What is being asked:
Going through the data below, tally every line where the string "however" occurs, then give only the tally.

Excerpted data:
===

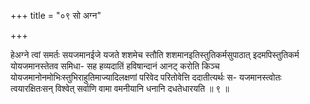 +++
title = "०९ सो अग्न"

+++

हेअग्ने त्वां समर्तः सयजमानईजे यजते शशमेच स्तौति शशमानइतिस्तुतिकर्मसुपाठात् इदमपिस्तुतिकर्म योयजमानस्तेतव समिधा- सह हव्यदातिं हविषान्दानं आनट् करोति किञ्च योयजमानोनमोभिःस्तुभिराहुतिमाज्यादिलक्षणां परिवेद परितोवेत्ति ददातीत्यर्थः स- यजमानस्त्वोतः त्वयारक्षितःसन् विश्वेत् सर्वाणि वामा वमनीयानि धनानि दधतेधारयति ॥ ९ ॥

===

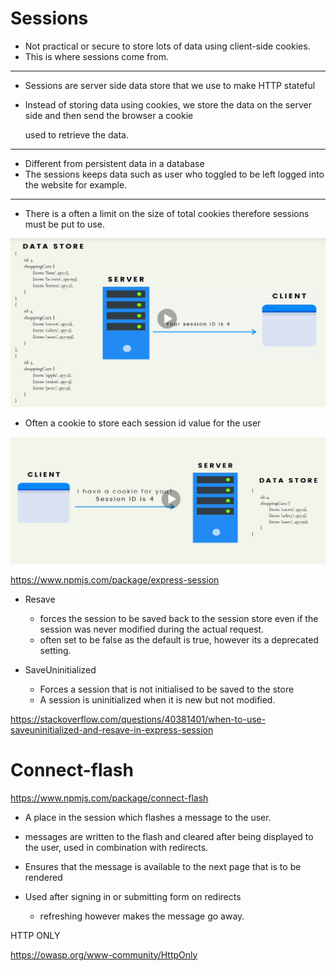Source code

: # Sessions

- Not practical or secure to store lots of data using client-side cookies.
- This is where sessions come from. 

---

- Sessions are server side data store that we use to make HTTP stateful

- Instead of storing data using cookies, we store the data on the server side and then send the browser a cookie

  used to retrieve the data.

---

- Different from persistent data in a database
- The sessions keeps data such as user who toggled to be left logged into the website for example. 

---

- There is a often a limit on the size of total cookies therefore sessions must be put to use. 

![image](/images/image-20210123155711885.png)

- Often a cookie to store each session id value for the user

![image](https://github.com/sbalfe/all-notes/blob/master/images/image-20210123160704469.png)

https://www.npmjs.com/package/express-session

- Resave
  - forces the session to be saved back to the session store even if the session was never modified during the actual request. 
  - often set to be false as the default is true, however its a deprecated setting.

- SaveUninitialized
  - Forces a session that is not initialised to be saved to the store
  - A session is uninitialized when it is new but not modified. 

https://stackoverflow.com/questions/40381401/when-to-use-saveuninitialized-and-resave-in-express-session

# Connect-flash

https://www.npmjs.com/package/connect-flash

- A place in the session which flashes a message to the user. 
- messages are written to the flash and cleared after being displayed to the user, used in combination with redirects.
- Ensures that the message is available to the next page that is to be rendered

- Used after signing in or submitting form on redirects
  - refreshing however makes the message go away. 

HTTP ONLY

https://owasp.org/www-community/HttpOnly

===

Result below:
2